The accused was arrested from the village where the fight took place and he said he used to go there on a weekly basis for business but his home was in Kamuli where he settled after he left his father’s home.

However the prosecution submitted that accused just ran away from the village and that his conduct was not of an innocent man. And that though PW6 was declared a hostile witness she had made a statement to police implicating the accused.

Counsel for the defence insisted that the role the accused ever played in the saga was to separate the people fighting. The accused maintained his version of the story right from the time of his arrest when he made the statement - Exhibit D1. By the time of giving evidence, there had been a lapse of time of about 5 years and he could not recall everything clearly.

And that since he continued visiting the village where the incident occurred although he lived in Kamuli cannot be said to be conduct of a guilty person.
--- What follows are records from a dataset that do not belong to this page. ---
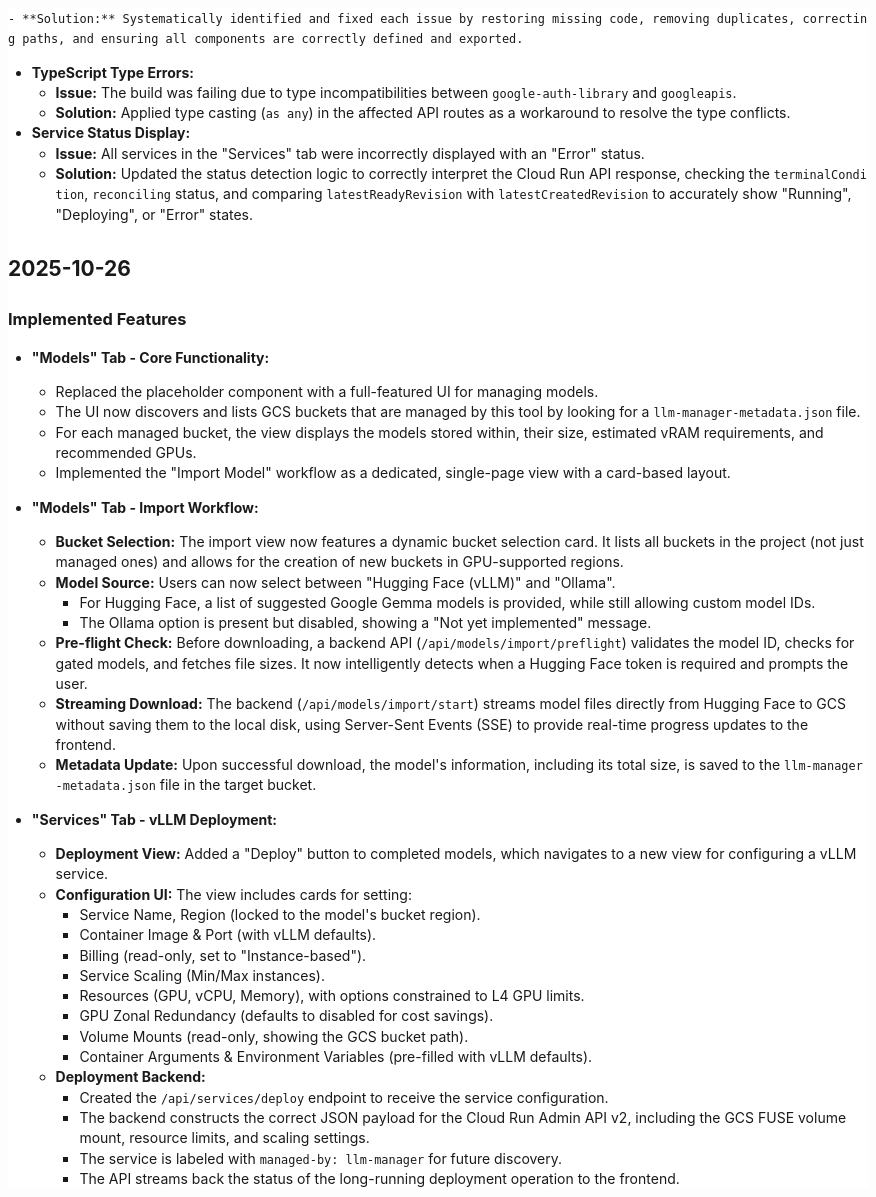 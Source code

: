    - **Solution:** Systematically identified and fixed each issue by restoring missing code, removing duplicates, correcting paths, and ensuring all components are correctly defined and exported.
- **TypeScript Type Errors:**
    - **Issue:** The build was failing due to type incompatibilities between `google-auth-library` and `googleapis`.
    - **Solution:** Applied type casting (`as any`) in the affected API routes as a workaround to resolve the type conflicts.
- **Service Status Display:**
    - **Issue:** All services in the "Services" tab were incorrectly displayed with an "Error" status.
    - **Solution:** Updated the status detection logic to correctly interpret the Cloud Run API response, checking the `terminalCondition`, `reconciling` status, and comparing `latestReadyRevision` with `latestCreatedRevision` to accurately show "Running", "Deploying", or "Error" states.

## 2025-10-26

### Implemented Features

- **"Models" Tab - Core Functionality:**
    - Replaced the placeholder component with a full-featured UI for managing models.
    - The UI now discovers and lists GCS buckets that are managed by this tool by looking for a `llm-manager-metadata.json` file.
    - For each managed bucket, the view displays the models stored within, their size, estimated vRAM requirements, and recommended GPUs.
    - Implemented the "Import Model" workflow as a dedicated, single-page view with a card-based layout.

- **"Models" Tab - Import Workflow:**
    - **Bucket Selection:** The import view now features a dynamic bucket selection card. It lists all buckets in the project (not just managed ones) and allows for the creation of new buckets in GPU-supported regions.
    - **Model Source:** Users can now select between "Hugging Face (vLLM)" and "Ollama".
        - For Hugging Face, a list of suggested Google Gemma models is provided, while still allowing custom model IDs.
        - The Ollama option is present but disabled, showing a "Not yet implemented" message.
    - **Pre-flight Check:** Before downloading, a backend API (`/api/models/import/preflight`) validates the model ID, checks for gated models, and fetches file sizes. It now intelligently detects when a Hugging Face token is required and prompts the user.
    - **Streaming Download:** The backend (`/api/models/import/start`) streams model files directly from Hugging Face to GCS without saving them to the local disk, using Server-Sent Events (SSE) to provide real-time progress updates to the frontend.
    - **Metadata Update:** Upon successful download, the model's information, including its total size, is saved to the `llm-manager-metadata.json` file in the target bucket.

- **"Services" Tab - vLLM Deployment:**
    - **Deployment View:** Added a "Deploy" button to completed models, which navigates to a new view for configuring a vLLM service.
    - **Configuration UI:** The view includes cards for setting:
        - Service Name, Region (locked to the model's bucket region).
        - Container Image & Port (with vLLM defaults).
        - Billing (read-only, set to "Instance-based").
        - Service Scaling (Min/Max instances).
        - Resources (GPU, vCPU, Memory), with options constrained to L4 GPU limits.
        - GPU Zonal Redundancy (defaults to disabled for cost savings).
        - Volume Mounts (read-only, showing the GCS bucket path).
        - Container Arguments & Environment Variables (pre-filled with vLLM defaults).
    - **Deployment Backend:**
        - Created the `/api/services/deploy` endpoint to receive the service configuration.
        - The backend constructs the correct JSON payload for the Cloud Run Admin API v2, including the GCS FUSE volume mount, resource limits, and scaling settings.
        - The service is labeled with `managed-by: llm-manager` for future discovery.
        - The API streams back the status of the long-running deployment operation to the frontend.
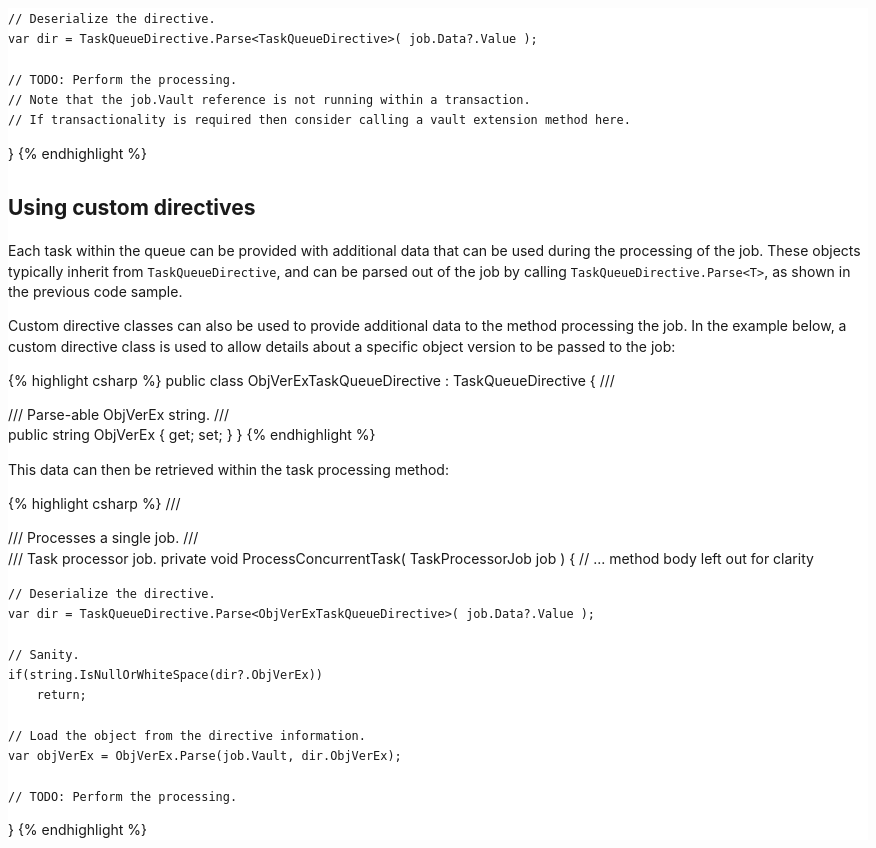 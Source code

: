 	// Deserialize the directive.
	var dir = TaskQueueDirective.Parse<TaskQueueDirective>( job.Data?.Value );

	// TODO: Perform the processing.
	// Note that the job.Vault reference is not running within a transaction.
	// If transactionality is required then consider calling a vault extension method here.
}
{% endhighlight %}

## Using custom directives

Each task within the queue can be provided with additional data that can be used during the processing of the job.  These objects typically inherit from `TaskQueueDirective`, and can be parsed out of the job by calling `TaskQueueDirective.Parse<T>`, as shown in the previous code sample.

Custom directive classes can also be used to provide additional data to the method processing the job.  In the example below, a custom directive class is used to allow details about a specific object version to be passed to the job:

{% highlight csharp %}
public class ObjVerExTaskQueueDirective
	: TaskQueueDirective
{
	/// <summary>
	/// Parse-able ObjVerEx string.
	/// </summary>
	public string ObjVerEx { get; set; }
}
{% endhighlight %}

This data can then be retrieved within the task processing method:

{% highlight csharp %}
/// <summary>
/// Processes a single job.
/// </summary>
/// <param name="job">Task processor job.</param>
private void ProcessConcurrentTask( TaskProcessorJob job )
{
	// ... method body left out for clarity

	// Deserialize the directive.
	var dir = TaskQueueDirective.Parse<ObjVerExTaskQueueDirective>( job.Data?.Value );

	// Sanity.
	if(string.IsNullOrWhiteSpace(dir?.ObjVerEx))
		return;

	// Load the object from the directive information.
	var objVerEx = ObjVerEx.Parse(job.Vault, dir.ObjVerEx);

	// TODO: Perform the processing.

}
{% endhighlight %}
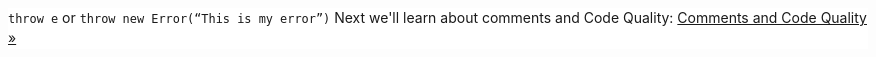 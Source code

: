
   ```throw e``` or ```throw new Error(“This is my error”)```
Next we'll learn about comments and Code Quality: [Comments and Code Quality &raquo;](../7-exceptions_code_qual/code_quality.md) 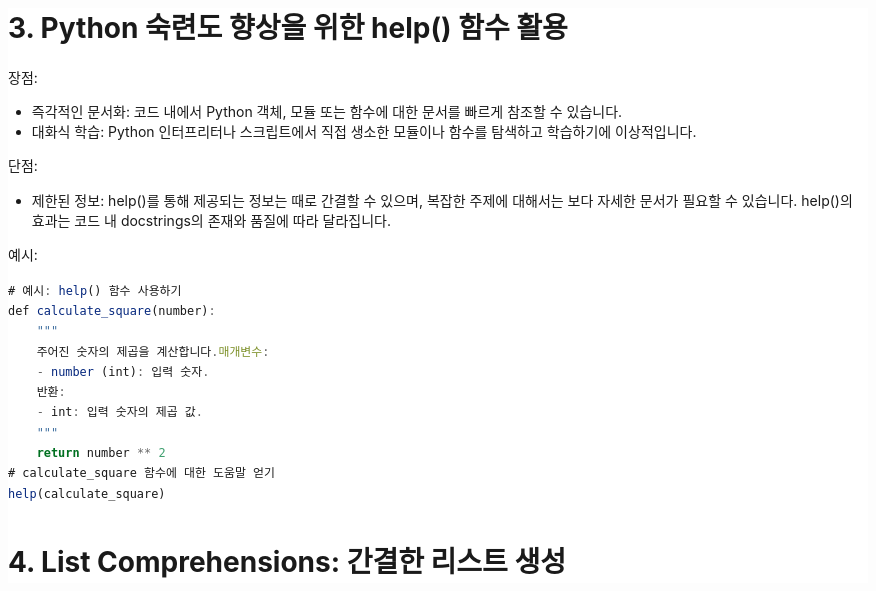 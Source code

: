 
<ins class="adsbygoogle"
     style="display:block"
     data-ad-client="ca-pub-4877378276818686"
     data-ad-slot="1549334788"
     data-ad-format="auto"
     data-full-width-responsive="true"></ins>
<script>
(adsbygoogle = window.adsbygoogle || []).push({});
</script>

# 3. Python 숙련도 향상을 위한 help() 함수 활용

장점:

- 즉각적인 문서화: 코드 내에서 Python 객체, 모듈 또는 함수에 대한 문서를 빠르게 참조할 수 있습니다.
- 대화식 학습: Python 인터프리터나 스크립트에서 직접 생소한 모듈이나 함수를 탐색하고 학습하기에 이상적입니다.

단점:


<ins class="adsbygoogle"
     style="display:block"
     data-ad-client="ca-pub-4877378276818686"
     data-ad-slot="1549334788"
     data-ad-format="auto"
     data-full-width-responsive="true"></ins>
<script>
(adsbygoogle = window.adsbygoogle || []).push({});
</script>

- 제한된 정보: help()를 통해 제공되는 정보는 때로 간결할 수 있으며, 복잡한 주제에 대해서는 보다 자세한 문서가 필요할 수 있습니다. help()의 효과는 코드 내 docstrings의 존재와 품질에 따라 달라집니다.

예시:

```js
# 예시: help() 함수 사용하기
def calculate_square(number):
    """
    주어진 숫자의 제곱을 계산합니다.매개변수:
    - number (int): 입력 숫자.
    반환:
    - int: 입력 숫자의 제곱 값.
    """
    return number ** 2
# calculate_square 함수에 대한 도움말 얻기
help(calculate_square)
```

# 4. List Comprehensions: 간결한 리스트 생성


<ins class="adsbygoogle"
     style="display:block"
     data-ad-client="ca-pub-4877378276818686"
     data-ad-slot="1549334788"
     data-ad-format="auto"
     data-full-width-responsive="true"></ins>
<script>
(adsbygoogle = window.adsbygoogle || []).push({});
</script>
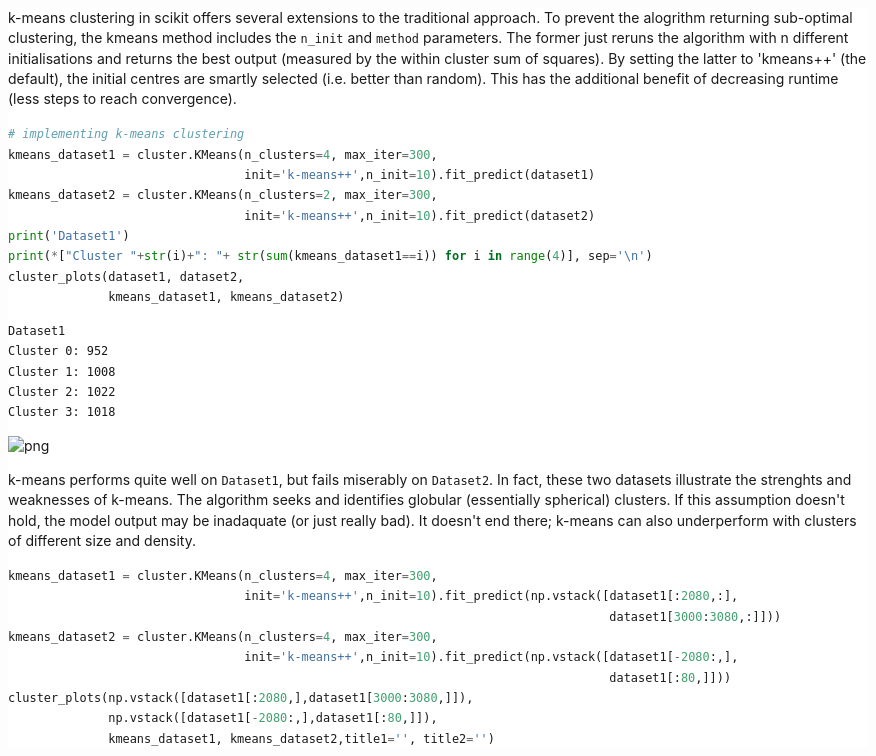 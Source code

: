 </div>


k-means clustering in scikit offers several extensions to the traditional approach. To prevent the alogrithm returning sub-optimal clustering, the kmeans method includes the `n_init` and `method` parameters. The former just reruns the algorithm with n different initialisations and returns the best output (measured by the within cluster sum of squares). By setting the latter to 'kmeans++' (the default), the initial centres are smartly selected (i.e. better than random). This has the additional benefit of decreasing runtime (less steps to reach convergence).


```python
# implementing k-means clustering
kmeans_dataset1 = cluster.KMeans(n_clusters=4, max_iter=300, 
                                 init='k-means++',n_init=10).fit_predict(dataset1)
kmeans_dataset2 = cluster.KMeans(n_clusters=2, max_iter=300, 
                                 init='k-means++',n_init=10).fit_predict(dataset2)
print('Dataset1')
print(*["Cluster "+str(i)+": "+ str(sum(kmeans_dataset1==i)) for i in range(4)], sep='\n')
cluster_plots(dataset1, dataset2, 
              kmeans_dataset1, kmeans_dataset2)
```

    Dataset1
    Cluster 0: 952
    Cluster 1: 1008
    Cluster 2: 1022
    Cluster 3: 1018
    

![png](mlblog_getting_there_files/mlblog_getting_there_3_1.png)


k-means performs quite well on ``Dataset1``, but fails miserably on ``Dataset2``. In fact, these two datasets illustrate the strenghts and weaknesses of k-means. The algorithm seeks and identifies globular (essentially spherical) clusters. If this assumption doesn't hold, the model output may be inadaquate (or just really bad). It doesn't end there; k-means can also underperform with clusters of different size and density.


```python
kmeans_dataset1 = cluster.KMeans(n_clusters=4, max_iter=300, 
                                 init='k-means++',n_init=10).fit_predict(np.vstack([dataset1[:2080,:],
                                                                                    dataset1[3000:3080,:]]))
kmeans_dataset2 = cluster.KMeans(n_clusters=4, max_iter=300, 
                                 init='k-means++',n_init=10).fit_predict(np.vstack([dataset1[-2080:,],
                                                                                    dataset1[:80,]]))
cluster_plots(np.vstack([dataset1[:2080,],dataset1[3000:3080,]]), 
              np.vstack([dataset1[-2080:,],dataset1[:80,]]), 
              kmeans_dataset1, kmeans_dataset2,title1='', title2='')
```

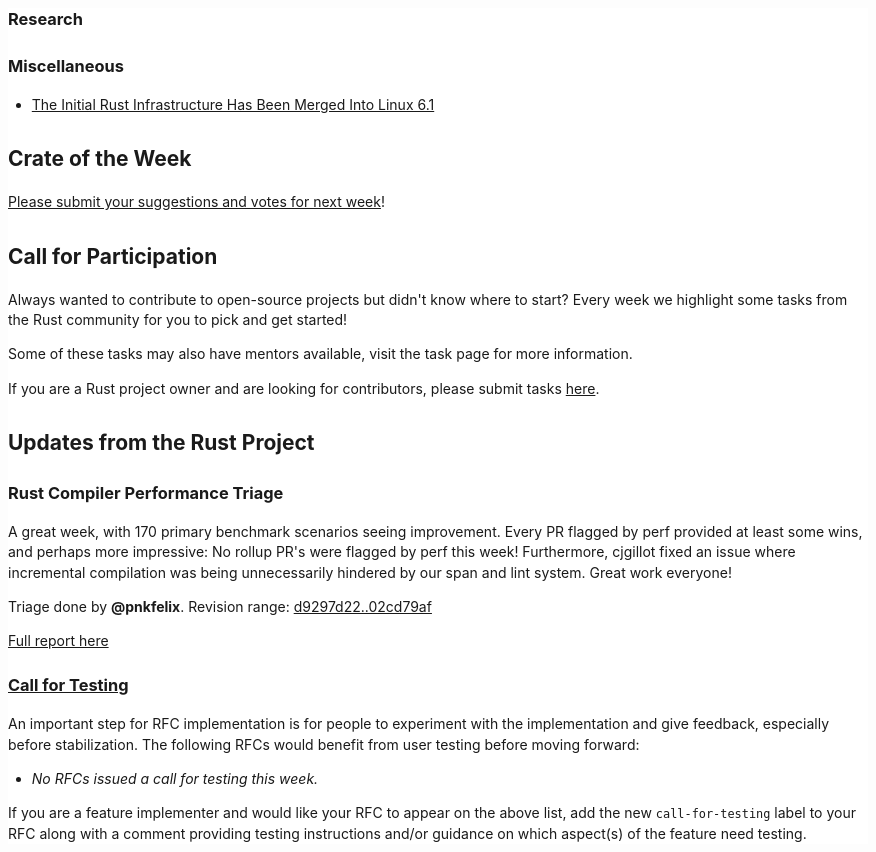 ### Research

### Miscellaneous
* [The Initial Rust Infrastructure Has Been Merged Into Linux 6.1](https://www.phoronix.com/news/Rust-Is-Merged-Linux-6.1)

## Crate of the Week



[Please submit your suggestions and votes for next week][submit_crate]!

[submit_crate]: https://users.rust-lang.org/t/crate-of-the-week/2704

## Call for Participation

Always wanted to contribute to open-source projects but didn't know where to start?
Every week we highlight some tasks from the Rust community for you to pick and get started!

Some of these tasks may also have mentors available, visit the task page for more information.

If you are a Rust project owner and are looking for contributors, please submit tasks [here][guidelines].

[guidelines]: https://users.rust-lang.org/t/twir-call-for-participation/4821

## Updates from the Rust Project



### Rust Compiler Performance Triage

A great week, with 170 primary benchmark scenarios seeing improvement. Every PR
flagged by perf provided at least some wins, and perhaps more impressive: No
rollup PR's were flagged by perf this week! Furthermore, cjgillot fixed an issue
where incremental compilation was being unnecessarily hindered by our span and
lint system. Great work everyone!

Triage done by **@pnkfelix**.
Revision range: [d9297d22..02cd79af](https://perf.rust-lang.org/?start=d9297d22ad9edc2b56f0dd8734c1187a0c88be69&end=02cd79afb8080fce8c8ce35533c54d8ecf8f390e&absolute=false&stat=instructions%3Au)

[Full report here](https://github.com/rust-lang/rustc-perf/blob/master/triage/2022-10-04.md)

### [Call for Testing](https://github.com/rust-lang/rfcs/issues?q=label%3Acall-for-testing)
An important step for RFC implementation is for people to experiment with the
implementation and give feedback, especially before stabilization.  The following
RFCs would benefit from user testing before moving forward:

* *No RFCs issued a call for testing this week.*

If you are a feature implementer and would like your RFC to appear on the above list, add the new `call-for-testing`
label to your RFC along with a comment providing testing instructions and/or guidance on which aspect(s) of the feature
need testing.


[calendar]: https://www.google.com/calendar/embed?src=apd9vmbc22egenmtu5l6c5jbfc%40group.calendar.google.com
[community]: mailto:community-team@rust-lang.org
PW4 told court that accused on interrogation told him he was in Kamuli and confirmed that she did not get any other useful information from him. He had told her he never assaulted the deceased.

Looking at the evidence as a whole it is apparent that the only eye witness to what occurred on the night the deceased was assaulted was PW6. She is the only one who could have thrown light as to what actually transpired that night. When she made the statement to police she mentioned accused as having boxed the deceased, but that the one who kicked the deceased in the stomach was Bumali who disappeared after the incident and has never been found. But as already mentioned of this Judgment, the evidence of this witness was discredited when she was declared a hostile witness and cross examined by the prosecution. Her evidence cannot therefore be relied upon. There was need for other evidence to point to the guilt of the accused person.

It is trite law that an accused does not have to prove his defence. It is up to the prosecution to bring evidence to show that despite the defence, the accused was the one who committed the offence.

The accused’s claim that he answered the alarm of the deceased and separated him and Bumali was not discredited. He was consistent right from the time he made his statement at police – Exhibit D1.

Bearing in mind that a conviction depends on the strength of the prosecution case and not upon the weakness of the defence, and looking at all the circumstances surrounding this case, I am more inclined to believe that it was Bumali who inflicted the fatal injury that resulted into the death of the deceased.

Without any other independent evidence to link the accused to the assault, I find in agreement with the assessors that the prosecution failed to prove the guilt of the accused person to the required standard.

He is therefore acquitted of the charge and should be set free forthwith unless otherwise held on other legal charges.